==== SUPPLIED ENTRIES ====
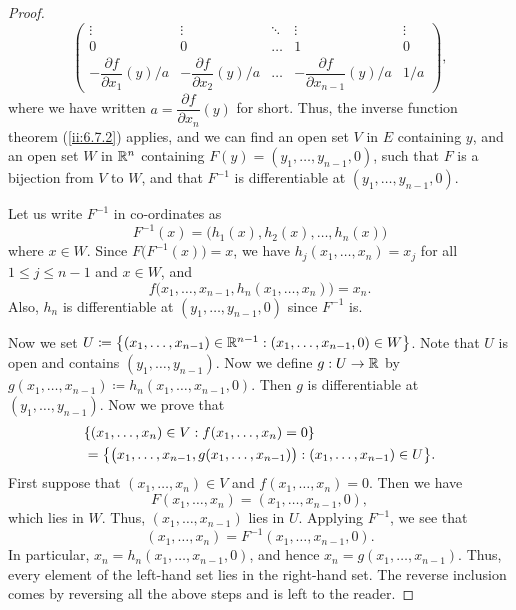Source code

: \begin{proof}
\[\begin{pmatrix}
      \vdots                                   & \vdots                                   & \ddots & \vdots                                         & \vdots \\
      0                                        & 0                                        & \dots  & 1                                              & 0      \\
      -\dfrac{\partial f}{\partial x_1}(y) / a & -\dfrac{\partial f}{\partial x_2}(y) / a & \dots  & -\dfrac{\partial f}{\partial x_{n - 1}}(y) / a & 1 / a
    \end{pmatrix},
  \]
  where we have written \(a = \dfrac{\partial f}{\partial x_n}(y)\) for short.
  Thus, the inverse function theorem (\cref{ii:6.7.2}) applies, and we can find an open set \(V\) in \(E\) containing \(y\), and an open set \(W\) in \(\mathbb{R}^n\) containing \(F(y) = (y_1, \dots, y_{n - 1}, 0)\), such that \(F\) is a bijection from \(V\) to \(W\), and that \(F^{-1}\) is differentiable at \((y_1, \dots, y_{n - 1}, 0)\).

  Let us write \(F^{-1}\) in co-ordinates as
  \[
    F^{-1}(x) = \big(h_1(x), h_2(x), \dots, h_n(x)\big)
  \]
  where \(x \in W\).
  Since \(F\big(F^{-1}(x)\big) = x\), we have \(h_j(x_1, \dots, x_n) = x_j\) for all \(1 \leq j \leq n - 1\) and \(x \in W\), and
  \[
    f\big(x_1, \dots, x_{n - 1}, h_n(x_1, \dots, x_n)\big) = x_n.
  \]
  Also, \(h_n\) is differentiable at \((y_1, \dots, y_{n - 1}, 0)\) since \(F^{-1}\) is.

  Now we set \(U \coloneqq \left\lbrace(x_1, \dots, x_{n - 1}) \in \mathbb{R}^{n - 1} : (x_1, \dots, x_{n - 1}, 0) \in W\right\rbrace\).
  Note that \(U\) is open and contains \((y_1, \dots, y_{n - 1})\).
  Now we define \(g : U \to \mathbb{R}\) by \(g(x_1, \dots, x_{n - 1}) \coloneqq h_n(x_1, \dots, x_{n - 1}, 0)\).
  Then \(g\) is differentiable at \((y_1, \dots, y_{n - 1})\).
  Now we prove that
  \begin{align*}
     & \set{(x_1, \dots, x_n) \in V : f(x_1, \dots, x_n) = 0}                                             \\
     & = \set{\big(x_1, \dots, x_{n - 1}, g(x_1, \dots, x_{n - 1})\big) : (x_1, \dots, x_{n - 1}) \in U}.
  \end{align*}
  First suppose that \((x_1, \dots, x_n) \in V\) and \(f(x_1, \dots, x_n) = 0\).
  Then we have
  \[
    F(x_1, \dots, x_n) = (x_1, \dots, x_{n - 1}, 0),
  \]
  which lies in \(W\).
  Thus, \((x_1, \dots, x_{n - 1})\) lies in \(U\).
  Applying \(F^{-1}\), we see that
  \[
    (x_1, \dots, x_n) = F^{-1}(x_1, \dots, x_{n - 1}, 0).
  \]
  In particular, \(x_n = h_n(x_1, \dots, x_{n - 1}, 0)\), and hence \(x_n = g(x_1, \dots, x_{n - 1})\).
  Thus, every element of the left-hand set lies in the right-hand set.
  The reverse inclusion comes by reversing all the above steps and is left to the reader.


\end{proof}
====
Your answer must be an exact copy of every entry, with no pictures in it.

Source code

: \begin{proof}
\[\begin{pmatrix}
      \vdots                                   & \vdots                                   & \ddots & \vdots                                         & \vdots \\
      0                                        & 0                                        & \dots  & 1                                              & 0      \\
      -\dfrac{\partial f}{\partial x_1}(y) / a & -\dfrac{\partial f}{\partial x_2}(y) / a & \dots  & -\dfrac{\partial f}{\partial x_{n - 1}}(y) / a & 1 / a
    \end{pmatrix},
  \]
  where we have written \(a = \dfrac{\partial f}{\partial x_n}(y)\) for short.
  Thus, the inverse function theorem (\cref{ii:6.7.2}) applies, and we can find an open set \(V\) in \(E\) containing \(y\), and an open set \(W\) in \(\mathbb{R}^n\) containing \(F(y) = (y_1, \dots, y_{n - 1}, 0)\), such that \(F\) is a bijection from \(V\) to \(W\), and that \(F^{-1}\) is differentiable at \((y_1, \dots, y_{n - 1}, 0)\).

  Let us write \(F^{-1}\) in co-ordinates as
  \[
    F^{-1}(x) = \big(h_1(x), h_2(x), \dots, h_n(x)\big)
  \]
  where \(x \in W\).
  Since \(F\big(F^{-1}(x)\big) = x\), we have \(h_j(x_1, \dots, x_n) = x_j\) for all \(1 \leq j \leq n - 1\) and \(x \in W\), and
  \[
    f\big(x_1, \dots, x_{n - 1}, h_n(x_1, \dots, x_n)\big) = x_n.
  \]
  Also, \(h_n\) is differentiable at \((y_1, \dots, y_{n - 1}, 0)\) since \(F^{-1}\) is.

  Now we set \(U \coloneqq \left\lbrace(x_1, \dots, x_{n - 1}) \in \mathbb{R}^{n - 1} : (x_1, \dots, x_{n - 1}, 0) \in W\right\rbrace\).
  Note that \(U\) is open and contains \((y_1, \dots, y_{n - 1})\).
  Now we define \(g : U \to \mathbb{R}\) by \(g(x_1, \dots, x_{n - 1}) \coloneqq h_n(x_1, \dots, x_{n - 1}, 0)\).
  Then \(g\) is differentiable at \((y_1, \dots, y_{n - 1})\).
  Now we prove that
  \begin{align*}
     & \set{(x_1, \dots, x_n) \in V : f(x_1, \dots, x_n) = 0}                                             \\
     & = \set{\big(x_1, \dots, x_{n - 1}, g(x_1, \dots, x_{n - 1})\big) : (x_1, \dots, x_{n - 1}) \in U}.
  \end{align*}
  First suppose that \((x_1, \dots, x_n) \in V\) and \(f(x_1, \dots, x_n) = 0\).
  Then we have
  \[
    F(x_1, \dots, x_n) = (x_1, \dots, x_{n - 1}, 0),
  \]
  which lies in \(W\).
  Thus, \((x_1, \dots, x_{n - 1})\) lies in \(U\).
  Applying \(F^{-1}\), we see that
  \[
    (x_1, \dots, x_n) = F^{-1}(x_1, \dots, x_{n - 1}, 0).
  \]
  In particular, \(x_n = h_n(x_1, \dots, x_{n - 1}, 0)\), and hence \(x_n = g(x_1, \dots, x_{n - 1})\).
  Thus, every element of the left-hand set lies in the right-hand set.
  The reverse inclusion comes by reversing all the above steps and is left to the reader.


\end{proof}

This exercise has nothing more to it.